__TASK BRIEF__: Only the lines holding "Json" are wanted. Copy every one from the records below.

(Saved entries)
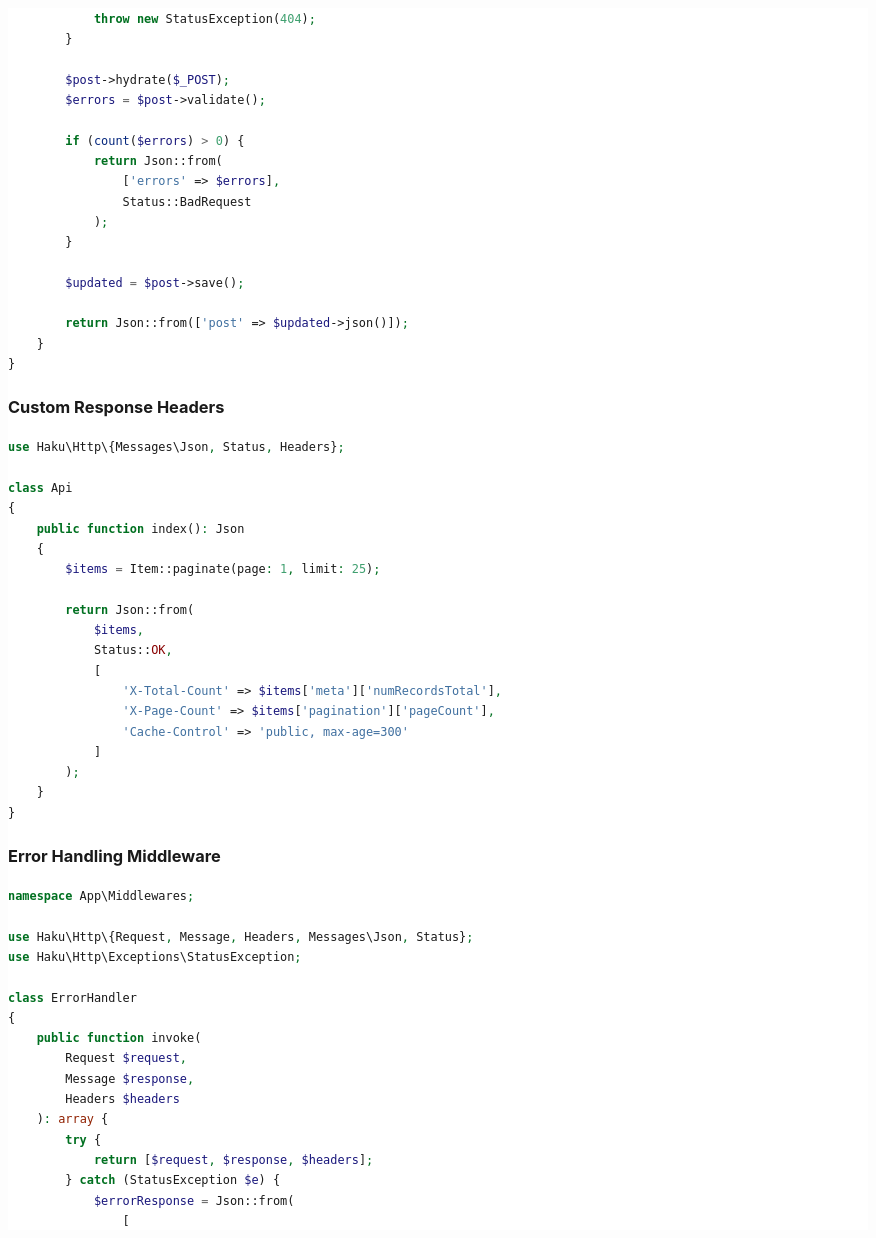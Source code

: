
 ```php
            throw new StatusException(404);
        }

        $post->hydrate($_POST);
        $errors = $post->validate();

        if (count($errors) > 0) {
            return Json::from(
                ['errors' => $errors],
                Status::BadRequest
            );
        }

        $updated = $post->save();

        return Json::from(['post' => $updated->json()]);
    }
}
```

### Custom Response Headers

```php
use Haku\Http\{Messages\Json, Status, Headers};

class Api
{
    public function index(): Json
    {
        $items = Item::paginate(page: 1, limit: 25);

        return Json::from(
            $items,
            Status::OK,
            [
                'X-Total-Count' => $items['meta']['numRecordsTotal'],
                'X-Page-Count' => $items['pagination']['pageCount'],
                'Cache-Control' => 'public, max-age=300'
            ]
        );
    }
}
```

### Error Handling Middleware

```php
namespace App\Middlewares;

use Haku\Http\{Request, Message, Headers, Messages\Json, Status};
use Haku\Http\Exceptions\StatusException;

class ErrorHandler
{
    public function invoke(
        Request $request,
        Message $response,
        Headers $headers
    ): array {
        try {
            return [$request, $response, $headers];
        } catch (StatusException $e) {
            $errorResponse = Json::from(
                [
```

__SOLUTION TO THE PROBLEM__:
            return Json::from(
        return Json::from(['post' => $updated->json()]);
use Haku\Http\{Messages\Json, Status, Headers};
    public function index(): Json
        return Json::from(
use Haku\Http\{Request, Message, Headers, Messages\Json, Status};
            $errorResponse = Json::from(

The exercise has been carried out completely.